Functions and add some style elements for ggplot2

## number of unique subs
n.unique <- function (x) {
  length(unique(x))
}

## for bootstrapping 95% confidence intervals
theta <- function(x,xdata) {mean(xdata[x])}
ci.low <- function(x) {
  quantile(bootstrap(1:length(x), 1000, theta, x)$thetastar, .025)}
ci.high <- function(x) {
  quantile(bootstrap(1:length(x), 1000, theta, x)$thetastar, .975)}

plot.style <- theme_bw() + 
  theme(panel.grid.minor = element_blank(), 
        panel.grid.major = element_blank(), 
        legend.position = "right", 
        axis.line = element_line(colour = "black",size = .5), 
        axis.ticks = element_line(size = .5), 
        axis.title.x = element_text(vjust = -.5), 
        axis.title.y = element_text(angle = 90,vjust = 0.25))

Experiment 1: Adults, between-subjects, referent type & syntactic frame

Load in data

d.exp1 <- read.csv("data/exp1.csv")
d.exp1$condition <- factor(d.exp1$condition, 
                           levels = c("noContext", "context"), 
                           labels = c("None", "Target"))
d.exp1$sentence.type <- factor(d.exp1$sentence.type, 
                               levels = c("positive", "negative"), 
                               labels = c("Positive" , "Negative"))

d.exp1$neg.concept <- factor(d.exp1$neg.concept, 
                             levels = c("something", "nothing"),
                             labels = c("Alternative",  "Nonexistence"))

d.exp1$neg.syntax <- factor(d.exp1$neg.syntax, 
                            levels = c("", "has no", "doesn't have"), 
                            labels = c("", "has no X", "doesn't have X"))

Plot data

Histogram of rating scale:

qplot(d.exp1$rating, geom = "histogram") + plot.style

## `stat_bin()` using `bins = 30`. Pick better value with `binwidth`.

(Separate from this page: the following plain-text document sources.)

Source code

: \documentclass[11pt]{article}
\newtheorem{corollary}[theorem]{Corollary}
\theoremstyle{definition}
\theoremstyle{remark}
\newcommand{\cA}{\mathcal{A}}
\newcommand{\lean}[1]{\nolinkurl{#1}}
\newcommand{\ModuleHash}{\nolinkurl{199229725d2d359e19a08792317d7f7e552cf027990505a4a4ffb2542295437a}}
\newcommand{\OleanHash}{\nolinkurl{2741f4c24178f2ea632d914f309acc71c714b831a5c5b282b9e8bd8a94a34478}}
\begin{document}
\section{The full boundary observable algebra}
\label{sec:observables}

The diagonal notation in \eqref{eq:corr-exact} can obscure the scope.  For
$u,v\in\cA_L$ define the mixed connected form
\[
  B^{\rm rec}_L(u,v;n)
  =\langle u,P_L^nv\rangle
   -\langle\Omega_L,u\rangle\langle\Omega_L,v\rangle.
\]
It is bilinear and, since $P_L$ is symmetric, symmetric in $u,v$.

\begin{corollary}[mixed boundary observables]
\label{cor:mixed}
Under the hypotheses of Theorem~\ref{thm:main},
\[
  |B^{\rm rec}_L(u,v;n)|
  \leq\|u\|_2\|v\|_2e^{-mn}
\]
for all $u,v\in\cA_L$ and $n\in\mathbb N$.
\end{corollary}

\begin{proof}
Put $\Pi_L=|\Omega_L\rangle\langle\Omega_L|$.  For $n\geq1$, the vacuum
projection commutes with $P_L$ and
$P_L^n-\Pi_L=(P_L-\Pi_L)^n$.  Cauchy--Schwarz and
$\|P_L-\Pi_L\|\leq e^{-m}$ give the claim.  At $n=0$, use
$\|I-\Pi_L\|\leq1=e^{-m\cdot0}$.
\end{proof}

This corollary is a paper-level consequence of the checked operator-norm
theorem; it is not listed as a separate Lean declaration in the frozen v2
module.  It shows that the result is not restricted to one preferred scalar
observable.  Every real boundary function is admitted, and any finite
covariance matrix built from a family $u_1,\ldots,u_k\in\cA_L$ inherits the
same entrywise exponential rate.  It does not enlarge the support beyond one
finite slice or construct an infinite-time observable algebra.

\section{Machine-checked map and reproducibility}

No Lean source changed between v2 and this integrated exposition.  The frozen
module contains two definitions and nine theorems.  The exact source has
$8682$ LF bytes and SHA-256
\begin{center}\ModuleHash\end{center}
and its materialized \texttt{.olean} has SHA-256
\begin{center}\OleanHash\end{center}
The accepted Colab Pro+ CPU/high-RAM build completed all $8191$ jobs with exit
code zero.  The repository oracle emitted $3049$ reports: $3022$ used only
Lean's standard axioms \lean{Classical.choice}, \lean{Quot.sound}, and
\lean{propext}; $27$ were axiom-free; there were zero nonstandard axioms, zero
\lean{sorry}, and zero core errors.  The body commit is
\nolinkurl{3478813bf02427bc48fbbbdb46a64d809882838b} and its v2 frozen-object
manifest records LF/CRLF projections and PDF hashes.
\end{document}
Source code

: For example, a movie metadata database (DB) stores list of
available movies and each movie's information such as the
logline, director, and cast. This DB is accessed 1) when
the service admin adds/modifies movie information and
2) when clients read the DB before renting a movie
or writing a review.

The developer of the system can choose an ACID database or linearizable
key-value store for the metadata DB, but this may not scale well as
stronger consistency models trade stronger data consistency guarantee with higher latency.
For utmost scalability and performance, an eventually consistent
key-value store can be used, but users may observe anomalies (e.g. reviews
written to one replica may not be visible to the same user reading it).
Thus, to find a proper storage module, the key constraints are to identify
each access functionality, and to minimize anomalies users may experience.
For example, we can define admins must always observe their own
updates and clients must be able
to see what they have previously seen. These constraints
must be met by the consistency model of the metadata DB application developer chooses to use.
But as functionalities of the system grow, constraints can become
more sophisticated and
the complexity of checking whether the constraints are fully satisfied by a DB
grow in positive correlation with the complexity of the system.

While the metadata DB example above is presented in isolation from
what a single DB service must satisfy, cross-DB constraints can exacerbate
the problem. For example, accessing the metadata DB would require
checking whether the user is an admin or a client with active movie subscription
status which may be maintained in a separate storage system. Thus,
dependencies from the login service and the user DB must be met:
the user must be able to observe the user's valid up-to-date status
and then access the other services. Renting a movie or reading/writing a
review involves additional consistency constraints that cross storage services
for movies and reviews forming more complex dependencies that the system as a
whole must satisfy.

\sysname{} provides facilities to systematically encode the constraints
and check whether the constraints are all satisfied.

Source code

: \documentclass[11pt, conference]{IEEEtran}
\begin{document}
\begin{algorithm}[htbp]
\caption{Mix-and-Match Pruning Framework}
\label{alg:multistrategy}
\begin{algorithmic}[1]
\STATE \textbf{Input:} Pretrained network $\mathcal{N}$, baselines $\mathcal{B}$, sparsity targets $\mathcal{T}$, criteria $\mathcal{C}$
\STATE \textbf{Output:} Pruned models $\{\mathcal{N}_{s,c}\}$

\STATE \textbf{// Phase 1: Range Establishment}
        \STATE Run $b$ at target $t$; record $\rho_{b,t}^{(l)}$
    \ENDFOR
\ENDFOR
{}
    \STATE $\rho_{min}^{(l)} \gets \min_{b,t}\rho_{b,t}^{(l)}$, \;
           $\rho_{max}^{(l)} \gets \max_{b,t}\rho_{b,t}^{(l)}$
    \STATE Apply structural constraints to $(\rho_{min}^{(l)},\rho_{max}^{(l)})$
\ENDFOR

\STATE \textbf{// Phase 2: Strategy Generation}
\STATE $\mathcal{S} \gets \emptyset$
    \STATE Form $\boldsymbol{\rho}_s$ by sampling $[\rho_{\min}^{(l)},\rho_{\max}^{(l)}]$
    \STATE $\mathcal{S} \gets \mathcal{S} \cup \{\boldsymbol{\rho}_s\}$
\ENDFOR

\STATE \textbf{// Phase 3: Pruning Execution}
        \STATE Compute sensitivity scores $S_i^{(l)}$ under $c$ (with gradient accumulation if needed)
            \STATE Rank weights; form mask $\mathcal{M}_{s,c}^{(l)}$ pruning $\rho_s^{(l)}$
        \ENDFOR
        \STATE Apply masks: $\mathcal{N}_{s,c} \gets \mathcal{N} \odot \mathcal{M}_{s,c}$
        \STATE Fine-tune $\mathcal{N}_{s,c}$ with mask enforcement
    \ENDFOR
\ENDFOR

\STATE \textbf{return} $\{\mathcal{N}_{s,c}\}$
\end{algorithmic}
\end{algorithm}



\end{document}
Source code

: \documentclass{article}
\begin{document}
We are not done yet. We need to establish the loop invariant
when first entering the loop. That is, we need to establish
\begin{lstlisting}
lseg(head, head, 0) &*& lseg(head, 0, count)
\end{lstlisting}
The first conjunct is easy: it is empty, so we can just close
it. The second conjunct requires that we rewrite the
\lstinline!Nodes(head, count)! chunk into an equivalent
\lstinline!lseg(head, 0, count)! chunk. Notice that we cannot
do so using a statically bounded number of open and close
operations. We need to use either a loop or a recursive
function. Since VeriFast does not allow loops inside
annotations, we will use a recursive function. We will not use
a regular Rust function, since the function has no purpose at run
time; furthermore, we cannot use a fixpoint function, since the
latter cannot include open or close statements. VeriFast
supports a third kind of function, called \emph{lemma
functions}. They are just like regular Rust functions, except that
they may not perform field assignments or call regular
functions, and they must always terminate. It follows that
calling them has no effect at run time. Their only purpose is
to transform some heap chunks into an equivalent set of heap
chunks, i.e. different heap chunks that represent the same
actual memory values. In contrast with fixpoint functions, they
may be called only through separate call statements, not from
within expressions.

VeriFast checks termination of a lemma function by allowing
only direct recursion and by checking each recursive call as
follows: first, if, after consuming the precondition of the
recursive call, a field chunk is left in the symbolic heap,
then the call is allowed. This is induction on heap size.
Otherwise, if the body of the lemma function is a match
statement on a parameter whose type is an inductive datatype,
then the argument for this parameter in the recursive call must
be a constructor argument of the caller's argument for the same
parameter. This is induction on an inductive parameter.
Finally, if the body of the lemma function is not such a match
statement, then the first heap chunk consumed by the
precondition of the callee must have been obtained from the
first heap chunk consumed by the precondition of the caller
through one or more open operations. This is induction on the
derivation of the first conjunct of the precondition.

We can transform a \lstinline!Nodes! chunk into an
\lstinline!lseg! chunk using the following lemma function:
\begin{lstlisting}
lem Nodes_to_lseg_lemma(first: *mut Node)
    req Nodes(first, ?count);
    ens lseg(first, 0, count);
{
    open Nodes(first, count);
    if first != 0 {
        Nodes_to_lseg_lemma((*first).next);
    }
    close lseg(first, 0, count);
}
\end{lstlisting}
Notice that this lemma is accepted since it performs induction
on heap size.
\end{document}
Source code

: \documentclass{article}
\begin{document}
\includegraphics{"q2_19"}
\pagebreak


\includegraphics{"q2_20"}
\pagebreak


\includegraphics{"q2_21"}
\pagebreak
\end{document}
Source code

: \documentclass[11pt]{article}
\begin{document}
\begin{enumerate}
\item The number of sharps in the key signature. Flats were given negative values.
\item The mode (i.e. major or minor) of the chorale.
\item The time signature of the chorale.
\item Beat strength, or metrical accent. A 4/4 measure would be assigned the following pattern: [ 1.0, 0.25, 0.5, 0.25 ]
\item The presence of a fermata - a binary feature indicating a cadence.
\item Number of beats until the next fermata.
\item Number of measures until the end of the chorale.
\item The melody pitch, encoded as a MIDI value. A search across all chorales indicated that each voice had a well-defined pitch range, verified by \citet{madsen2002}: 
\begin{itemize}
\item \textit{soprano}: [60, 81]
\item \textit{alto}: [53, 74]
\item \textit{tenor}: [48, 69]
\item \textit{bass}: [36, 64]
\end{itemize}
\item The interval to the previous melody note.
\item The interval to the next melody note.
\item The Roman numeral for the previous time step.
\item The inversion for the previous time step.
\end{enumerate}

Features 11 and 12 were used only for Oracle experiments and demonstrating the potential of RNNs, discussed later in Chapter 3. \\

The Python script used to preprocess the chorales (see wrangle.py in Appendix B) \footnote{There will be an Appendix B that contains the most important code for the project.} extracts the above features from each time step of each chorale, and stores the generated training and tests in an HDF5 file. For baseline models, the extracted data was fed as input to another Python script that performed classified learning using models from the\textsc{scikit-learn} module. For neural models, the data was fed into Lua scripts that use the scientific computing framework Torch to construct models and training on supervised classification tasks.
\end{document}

Plot mean ratings for every trial type (Table 4 in paper):

ms <- d.exp1 %>%
  group_by(subid, condition, sentence.type, truth.value, neg.concept, neg.syntax) %>%
  summarise(subm = mean(rating)) %>%
  group_by(condition, sentence.type, truth.value, neg.concept, neg.syntax) %>%
  summarise(rating = mean(subm),
            high = ci.high(subm),
            low = ci.low(subm))
ms$truth.value <- factor(ms$truth.value, levels=c(TRUE, FALSE), labels=c("True","False"))

kable(ms, digits = 2)

condition	sentence.type	truth.value	neg.concept	neg.syntax	rating	high	low
None	Positive	False	Alternative		2.04	2.60	1.57
None	Positive	False	Nonexistence		2.51	3.06	1.96
None	Positive	True	NA		6.51	6.73	6.22
None	Negative	False	NA	has no X	1.40	1.66	1.19
None	Negative	False	NA	doesn’t have X	2.00	2.51	1.57
None	Negative	True	Alternative	has no X	4.15	4.68	3.65
None	Negative	True	Alternative	doesn’t have X	4.83	5.33	4.29
None	Negative	True	Nonexistence	has no X	4.78	5.20	4.32
None	Negative	True	Nonexistence	doesn’t have X	5.29	5.69	4.85
Target	Positive	False	Alternative		1.83	2.38	1.36
Target	Positive	False	Nonexistence		1.88	2.31	1.49
Target	Positive	True	NA		6.42	6.63	6.20
Target	Negative	False	NA	has no X	1.58	1.87	1.31
Target	Negative	False	NA	doesn’t have X	1.89	2.38	1.44
Target	Negative	True	Alternative	has no X	4.96	5.34	4.54
Target	Negative	True	Alternative	doesn’t have X	5.74	6.10	5.32
Target	Negative	True	Nonexistence	has no X	5.61	6.02	5.19
Target	Negative	True	Nonexistence	doesn’t have X	6.34	6.63	5.99

ggplot(data = ms, aes(x = sentence.type, y = rating, 
      color = neg.concept, shape = neg.syntax)) +
  geom_point(stat = "identity", position = position_dodge(width = .5)) + 
  facet_grid(truth.value ~ condition) +
  geom_errorbar(aes(ymin = low, ymax = high), width = 0,
                position = position_dodge(width = .5)) + 
  plot.style

Just look at negative sentences:

d.exp1.neg <- filter(d.exp1, sentence.type == "Negative")

ms <- d.exp1.neg %>%
  group_by(subid, condition, truth.value, neg.concept, neg.syntax) %>%
  summarise(subm = mean(rating)) %>%
  group_by(condition, truth.value, neg.concept, neg.syntax) %>%
  summarise(rating = mean(subm),
            high = ci.high(subm),
            low = ci.low(subm))
ms$truth.value <- factor(ms$truth.value, levels=c(TRUE, FALSE), labels=c("True","False"))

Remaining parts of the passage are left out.